# Measuring The Near Zone Size

In this python notebook you will be walked through how to measure the near zone size of a quasar. 

We will be working with real data! The quasar you are to analyze is called J0008-0626 (Quasars are named based on their coordinates on the sky). This is a fairly distant quasar at a redshift of 5.929 with a rather average luminosity.

We will start our analysis by reading in our data. You are given data in the form of a .txt file. The data is comma delineated, meaning that each value in a row is separated by a comma rather than a space or tab. Feel free to read in the data however you like, but a good function to use is [numpy.genfromtxt()](https://numpy.org/doc/stable/reference/generated/numpy.genfromtxt.html)

Make sure you assign the values of each column to different variables!

In [None]:
import numpy

You should now have 5 arrays of data: a wavelength array, a flux array for the model and data, and a error array for both as well. The first step is always to normalize the spectrum of the data and model. A typical normalization would involve finding the largest flux value in the whole dataset and dividing every data point by that value. Be sure to divide all of the model flux values by the **same** value.

Now, we smooth the data. In practice this means reducing the resolution of our data by approximating a range of points as one data point whose value is the average of those that comprise it. This may sound difficult, but the Scipy library makes its surprisingly simple. Refer to the documentation for [scipy.stats.binned_statistic()](https://scipy.github.io/devdocs/reference/generated/scipy.stats.binned_statistic.html)

In [None]:
import scipy.stats

Before we can caluclate the TFR, we also have to fit the model to the data. We do this because the model will likely be on a different scaling, so we have to fit it to the data to get any sort of accurate results.

We will fit the data by simply assuming that the model spectrum is equal to our data spectrum multiplied by some constant, or:

$$ Model = k \times Data$$

We can use the Scipy library again to find the best value for k. In particular: [scipy.optimize.curve_fit()](https://docs.scipy.org/doc/scipy/reference/generated/scipy.optimize.curve_fit.html).

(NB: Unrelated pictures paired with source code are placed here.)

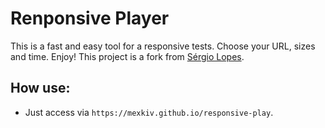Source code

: # Renponsive Player
This is a fast and easy tool for a responsive tests. Choose your URL, sizes and time. Enjoy! This project is a fork from [Sérgio Lopes](https://github.com/sergiolopes/responsive-play).

## How use:
+ Just access via `https://mexkiv.github.io/responsive-play`.
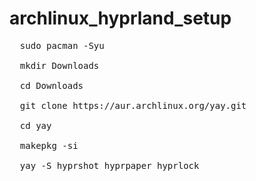 # archlinux_hyprland_setup

<pre>
  sudo pacman -Syu

  mkdir Downloads

  cd Downloads

  git clone https://aur.archlinux.org/yay.git
  
  cd yay
  
  makepkg -si

  yay -S hyprshot hyprpaper hyprlock 
</pre>
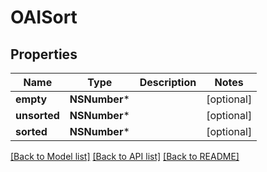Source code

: # OAISort

## Properties
Name | Type | Description | Notes
------------ | ------------- | ------------- | -------------
**empty** | **NSNumber*** |  | [optional] 
**unsorted** | **NSNumber*** |  | [optional] 
**sorted** | **NSNumber*** |  | [optional] 

[[Back to Model list]](../README#documentation-for-models) [[Back to API list]](../README#documentation-for-api-endpoints) [[Back to README]](../README)


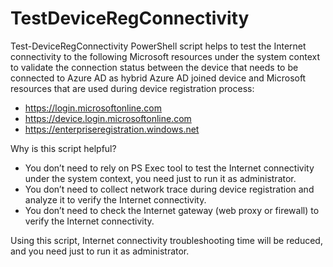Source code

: # TestDeviceRegConnectivity
Test-DeviceRegConnectivity PowerShell script helps to test the Internet connectivity to the following Microsoft resources under the system context to validate the connection status between the device that needs to be connected to Azure AD as hybrid Azure AD joined device and Microsoft resources that are used during device registration process:

  - https://login.microsoftonline.com
  - https://device.login.microsoftonline.com
  - https://enterpriseregistration.windows.net
 
 

Why is this script helpful?
  - You don’t need to rely on PS Exec tool to test the Internet connectivity under the system context, you need just to run it as administrator.
  - You don’t need to collect network trace during device registration and analyze it to verify the Internet connectivity.
  - You don’t need to check the Internet gateway (web proxy or firewall) to verify the Internet connectivity.


Using this script, Internet connectivity troubleshooting time will be reduced, and you need just to run it as administrator.
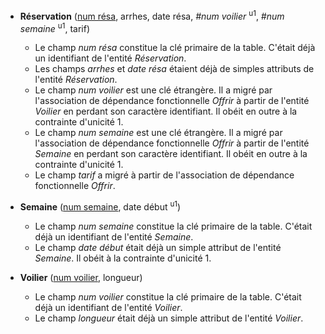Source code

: <!-- Generated by Mocodo 4.0.1 -->

- **Réservation** (<ins>num résa</ins>, arrhes, date résa, _#num voilier_ <sup>u1</sup>, _#num semaine_ <sup>u1</sup>, tarif)
  - Le champ _num résa_ constitue la clé primaire de la table. C'était déjà un identifiant de l'entité _Réservation_.
  - Les champs _arrhes_ et _date résa_ étaient déjà de simples attributs de l'entité _Réservation_.
  - Le champ _num voilier_ est une clé étrangère. Il a migré par l'association de dépendance fonctionnelle _Offrir_ à partir de l'entité _Voilier_ en perdant son caractère identifiant. Il obéit en outre à la contrainte d'unicité 1.
  - Le champ _num semaine_ est une clé étrangère. Il a migré par l'association de dépendance fonctionnelle _Offrir_ à partir de l'entité _Semaine_ en perdant son caractère identifiant. Il obéit en outre à la contrainte d'unicité 1.
  - Le champ _tarif_ a migré à partir de l'association de dépendance fonctionnelle _Offrir_.

- **Semaine** (<ins>num semaine</ins>, date début <sup>u1</sup>)
  - Le champ _num semaine_ constitue la clé primaire de la table. C'était déjà un identifiant de l'entité _Semaine_.
  - Le champ _date début_ était déjà un simple attribut de l'entité _Semaine_. Il obéit à la contrainte d'unicité 1.

- **Voilier** (<ins>num voilier</ins>, longueur)
  - Le champ _num voilier_ constitue la clé primaire de la table. C'était déjà un identifiant de l'entité _Voilier_.
  - Le champ _longueur_ était déjà un simple attribut de l'entité _Voilier_.
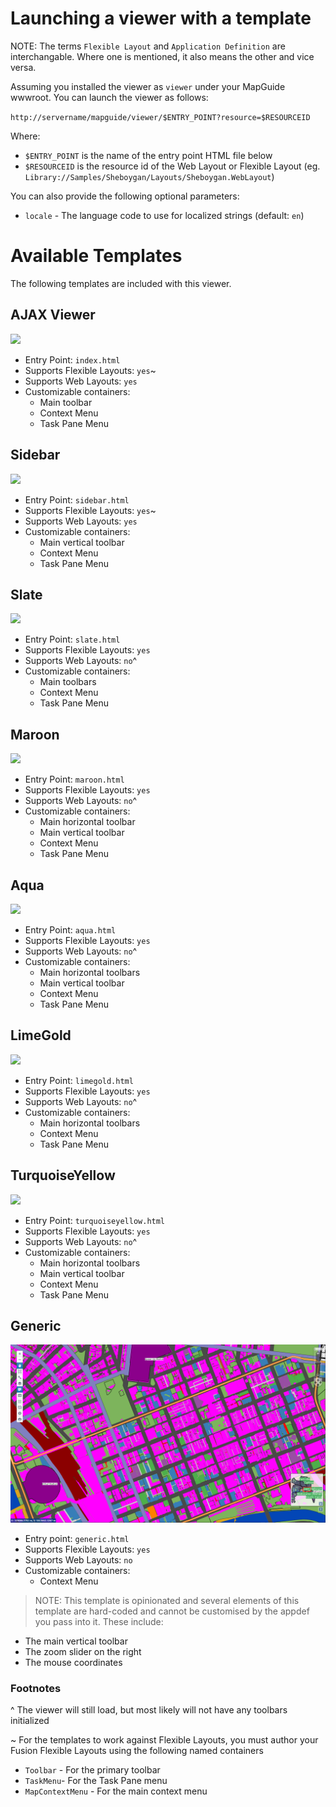 # Launching a viewer with a template

NOTE: The terms `Flexible Layout` and `Application Definition` are interchangable. Where one is mentioned, it also means the other and vice versa.

Assuming you installed the viewer as `viewer` under your MapGuide wwwroot. You can launch the viewer as follows:

`http://servername/mapguide/viewer/$ENTRY_POINT?resource=$RESOURCEID`

Where:

 * `$ENTRY_POINT` is the name of the entry point HTML file below
 * `$RESOURCEID` is the resource id of the Web Layout or Flexible Layout (eg. `Library://Samples/Sheboygan/Layouts/Sheboygan.WebLayout`)

You can also provide the following optional parameters:

 * `locale` - The language code to use for localized strings (default: `en`)

# Available Templates

The following templates are included with this viewer.

## AJAX Viewer

![](https://github.com/jumpinjackie/mapguide-react-layout/raw/master/docs_dev/content/ajax-viewer.png)

 * Entry Point: `index.html`
 * Supports Flexible Layouts: `yes`~
 * Supports Web Layouts: `yes`
 * Customizable containers:
    * Main toolbar
    * Context Menu
    * Task Pane Menu

## Sidebar

![](https://github.com/jumpinjackie/mapguide-react-layout/raw/master/docs_dev/content/sidebar.png)

 * Entry Point: `sidebar.html`
 * Supports Flexible Layouts: `yes`~
 * Supports Web Layouts: `yes`
 * Customizable containers:
    * Main vertical toolbar
    * Context Menu
    * Task Pane Menu

## Slate

![](https://github.com/jumpinjackie/mapguide-react-layout/raw/master/docs_dev/content/slate.png)

 * Entry Point: `slate.html`
 * Supports Flexible Layouts: `yes`
 * Supports Web Layouts: `no`^
 * Customizable containers:
    * Main toolbars
    * Context Menu
    * Task Pane Menu

## Maroon

![](https://github.com/jumpinjackie/mapguide-react-layout/raw/master/docs_dev/content/maroon.png)

 * Entry Point: `maroon.html`
 * Supports Flexible Layouts: `yes`
 * Supports Web Layouts: `no`^
 * Customizable containers:
    * Main horizontal toolbar
    * Main vertical toolbar
    * Context Menu
    * Task Pane Menu

## Aqua

![](https://github.com/jumpinjackie/mapguide-react-layout/raw/master/docs_dev/content/aqua.png)

 * Entry Point: `aqua.html`
 * Supports Flexible Layouts: `yes`
 * Supports Web Layouts: `no`^
 * Customizable containers:
    * Main horizontal toolbars
    * Main vertical toolbar
    * Context Menu
    * Task Pane Menu

## LimeGold

![](https://github.com/jumpinjackie/mapguide-react-layout/raw/master/docs_dev/content/limegold.png)

 * Entry Point: `limegold.html`
 * Supports Flexible Layouts: `yes`
 * Supports Web Layouts: `no`^
 * Customizable containers:
   * Main horizontal toolbars
   * Context Menu
   * Task Pane Menu

## TurquoiseYellow

![](https://github.com/jumpinjackie/mapguide-react-layout/raw/master/docs_dev/content/turquoise-yellow.png)

 * Entry Point: `turquoiseyellow.html`
 * Supports Flexible Layouts: `yes`
 * Supports Web Layouts: `no`^
 * Customizable containers:
   * Main horizontal toolbars
   * Main vertical toolbar
   * Context Menu
   * Task Pane Menu

## Generic

![](https://github.com/jumpinjackie/mapguide-react-layout/raw/master/docs_dev/content/generic.png)

 * Entry point: `generic.html`
 * Supports Flexible Layouts: `yes`
 * Supports Web Layouts: `no`
 * Customizable containers:
    * Context Menu

> NOTE: This template is opinionated and several elements of this template are hard-coded and cannot be customised by the appdef you pass into it. These include:
  * The main vertical toolbar
  * The zoom slider on the right
  * The mouse coordinates

### Footnotes

^ The viewer will still load, but most likely will not have any toolbars initialized

~ For the templates to work against Flexible Layouts, you must author your Fusion Flexible Layouts using the following named containers
 * `Toolbar` - For the primary toolbar
 * `TaskMenu`- For the Task Pane menu
 * `MapContextMenu` - For the main context menu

When making our fit, we only want to use the part of the spectrum that is redward of the $Ly$-$\alpha$ peak. So you will have to define truncated data and model arrays that only include wavelengths redward of $\lambda_{rest} = 1216$ Å.

Before writing your code, spend a few minutes and write down below why we only want to fit the model to this particular part of the spectrum.

Now we calculate the TFR or Transmitted Flux Ratio. For each wavelength in your array, divide the flux you have for your data, by the flux at that wavelength for the model. Print your results below.

As you know, the near zone begins at the $Ly$-$\alpha$ emission peak of the quasar. You can find where this is in the data by redshifting it's rest wavelength of 1216 Å. Starting at this point and moving blueward (towards lower wavelengths), find the first wavelength where the TFR goes below 0.1

Using the equation we derived earlier, calculate the redshift of the hydrogen atom at the end of the near zone, and use this to find the near zone size. Pay attention to units!

Extension: Make a plot of the TFR and Near Zone. Make one where the x axis is wavelength and one where the x axis is distance.